Through God’s Eyes
Thoughts on the Second Readings by Joe Frankenfield
32st Sunday in Ordinary Time
When I was three, I ran away from home. Well, I walked four blocks until I couldn’t see any streets I knew, thought better of it and decided to head back. But for those four blocks I was sure that my mother didn’t love me and I was on my own. I was alone.
As it turned out, my mother did love me which she proved, I guess, by giving me a spanking and making me stay inside for the rest of the day. More importantly, that night she fed me (including dessert!) and tucked me in with a story and a kiss so that I fell peacefully asleep. Those four blocks and fifteen minutes of misery were all but forgotten.
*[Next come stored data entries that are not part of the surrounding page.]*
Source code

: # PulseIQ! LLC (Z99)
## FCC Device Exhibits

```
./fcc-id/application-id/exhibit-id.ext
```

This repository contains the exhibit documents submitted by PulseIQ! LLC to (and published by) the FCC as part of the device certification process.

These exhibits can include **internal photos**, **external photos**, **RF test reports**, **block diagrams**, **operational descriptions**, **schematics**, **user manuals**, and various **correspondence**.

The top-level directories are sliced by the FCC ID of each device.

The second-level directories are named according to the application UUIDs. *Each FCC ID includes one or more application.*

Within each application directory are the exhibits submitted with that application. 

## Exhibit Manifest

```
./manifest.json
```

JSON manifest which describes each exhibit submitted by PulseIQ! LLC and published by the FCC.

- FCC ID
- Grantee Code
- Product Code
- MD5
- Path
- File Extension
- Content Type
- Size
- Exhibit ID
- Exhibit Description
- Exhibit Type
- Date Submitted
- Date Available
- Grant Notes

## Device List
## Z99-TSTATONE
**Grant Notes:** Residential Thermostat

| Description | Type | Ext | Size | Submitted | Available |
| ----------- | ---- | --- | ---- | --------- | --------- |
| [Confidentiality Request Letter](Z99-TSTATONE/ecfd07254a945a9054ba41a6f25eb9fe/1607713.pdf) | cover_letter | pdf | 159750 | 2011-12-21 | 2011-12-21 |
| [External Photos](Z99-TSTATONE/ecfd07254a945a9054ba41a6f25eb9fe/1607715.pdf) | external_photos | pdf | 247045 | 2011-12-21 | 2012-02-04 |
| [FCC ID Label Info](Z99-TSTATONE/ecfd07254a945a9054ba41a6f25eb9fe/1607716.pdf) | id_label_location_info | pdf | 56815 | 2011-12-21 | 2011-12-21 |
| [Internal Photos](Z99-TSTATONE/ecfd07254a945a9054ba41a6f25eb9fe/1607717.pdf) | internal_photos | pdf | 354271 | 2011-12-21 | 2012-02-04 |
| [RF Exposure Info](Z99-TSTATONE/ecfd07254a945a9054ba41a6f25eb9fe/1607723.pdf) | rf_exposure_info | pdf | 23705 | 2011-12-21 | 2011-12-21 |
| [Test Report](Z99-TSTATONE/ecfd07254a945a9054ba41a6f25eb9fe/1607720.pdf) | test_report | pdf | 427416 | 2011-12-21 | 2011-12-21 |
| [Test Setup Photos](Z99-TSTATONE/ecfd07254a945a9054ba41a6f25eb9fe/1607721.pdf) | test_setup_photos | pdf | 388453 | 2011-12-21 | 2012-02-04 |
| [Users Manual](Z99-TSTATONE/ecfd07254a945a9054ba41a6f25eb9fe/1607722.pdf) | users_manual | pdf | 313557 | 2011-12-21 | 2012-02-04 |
Jesus’ companions in first century Palestine were convinced that they must constantly insure God’s loving care for themselves, their children and their land. Their relationship with God was often more a source of tension and anxiety than a source of hope and courage. It doesn’t matter how much God loved them or how committed he was to their welfare; they were convinced that he had to be served, placated and praised. That conviction was reality for them.
Was God distant from them? That depends.
Through God’s eyes his love was total and without condition; through the people’s it was conditional and dangerously unpredictable. The problem was that their eyes, not God’s, led their hearts.
Did Jesus take away sin?
For all who came to know his total love and saw him as the presence of God, he certainly did. He was neither a judge handing down a lenient sentence nor a friend willing to pay their fine. Jesus ended their separation from God by changing their point of view. His entire life was God’s loving story, his hug, his reassuring kiss before sleep and his greeting first thing in the morning.